# What you have to do:
Output everything in the listing exactly.

• • • •

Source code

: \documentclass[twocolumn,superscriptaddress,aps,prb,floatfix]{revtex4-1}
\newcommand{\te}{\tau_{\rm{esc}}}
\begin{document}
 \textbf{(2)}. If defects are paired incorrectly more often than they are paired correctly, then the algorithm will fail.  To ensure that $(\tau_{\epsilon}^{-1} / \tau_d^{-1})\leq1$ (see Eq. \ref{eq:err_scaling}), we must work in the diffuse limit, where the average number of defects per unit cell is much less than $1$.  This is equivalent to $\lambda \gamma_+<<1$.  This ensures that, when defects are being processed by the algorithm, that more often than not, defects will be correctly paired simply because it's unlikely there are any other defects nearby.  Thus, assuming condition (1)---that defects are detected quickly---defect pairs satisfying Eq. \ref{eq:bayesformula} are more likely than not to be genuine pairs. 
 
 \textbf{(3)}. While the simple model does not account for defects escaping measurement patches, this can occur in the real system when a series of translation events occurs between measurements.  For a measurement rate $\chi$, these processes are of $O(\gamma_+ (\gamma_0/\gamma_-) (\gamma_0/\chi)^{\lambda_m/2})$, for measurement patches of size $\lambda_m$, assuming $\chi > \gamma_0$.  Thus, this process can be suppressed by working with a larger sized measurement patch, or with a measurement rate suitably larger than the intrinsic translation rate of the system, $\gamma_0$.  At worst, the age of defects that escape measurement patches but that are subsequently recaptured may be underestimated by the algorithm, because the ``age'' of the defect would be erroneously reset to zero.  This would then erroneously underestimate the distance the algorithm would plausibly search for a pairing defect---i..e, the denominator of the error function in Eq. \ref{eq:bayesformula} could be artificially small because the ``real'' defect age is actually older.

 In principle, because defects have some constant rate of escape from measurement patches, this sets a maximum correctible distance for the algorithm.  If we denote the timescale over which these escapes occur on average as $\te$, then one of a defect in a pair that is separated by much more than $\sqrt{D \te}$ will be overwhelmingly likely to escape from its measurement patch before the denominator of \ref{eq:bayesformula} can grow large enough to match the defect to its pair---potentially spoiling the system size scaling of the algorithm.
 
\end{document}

• • • •

# Response:
Source code

: \documentclass[twocolumn,superscriptaddress,aps,prb,floatfix]{revtex4-1}
\newcommand{\te}{\tau_{\rm{esc}}}
\begin{document}
 \textbf{(2)}. If defects are paired incorrectly more often than they are paired correctly, then the algorithm will fail.  To ensure that $(\tau_{\epsilon}^{-1} / \tau_d^{-1})\leq1$ (see Eq. \ref{eq:err_scaling}), we must work in the diffuse limit, where the average number of defects per unit cell is much less than $1$.  This is equivalent to $\lambda \gamma_+<<1$.  This ensures that, when defects are being processed by the algorithm, that more often than not, defects will be correctly paired simply because it's unlikely there are any other defects nearby.  Thus, assuming condition (1)---that defects are detected quickly---defect pairs satisfying Eq. \ref{eq:bayesformula} are more likely than not to be genuine pairs. 
 
 \textbf{(3)}. While the simple model does not account for defects escaping measurement patches, this can occur in the real system when a series of translation events occurs between measurements.  For a measurement rate $\chi$, these processes are of $O(\gamma_+ (\gamma_0/\gamma_-) (\gamma_0/\chi)^{\lambda_m/2})$, for measurement patches of size $\lambda_m$, assuming $\chi > \gamma_0$.  Thus, this process can be suppressed by working with a larger sized measurement patch, or with a measurement rate suitably larger than the intrinsic translation rate of the system, $\gamma_0$.  At worst, the age of defects that escape measurement patches but that are subsequently recaptured may be underestimated by the algorithm, because the ``age'' of the defect would be erroneously reset to zero.  This would then erroneously underestimate the distance the algorithm would plausibly search for a pairing defect---i..e, the denominator of the error function in Eq. \ref{eq:bayesformula} could be artificially small because the ``real'' defect age is actually older.

 In principle, because defects have some constant rate of escape from measurement patches, this sets a maximum correctible distance for the algorithm.  If we denote the timescale over which these escapes occur on average as $\te$, then one of a defect in a pair that is separated by much more than $\sqrt{D \te}$ will be overwhelmingly likely to escape from its measurement patch before the denominator of \ref{eq:bayesformula} can grow large enough to match the defect to its pair---potentially spoiling the system size scaling of the algorithm.
 
\end{document}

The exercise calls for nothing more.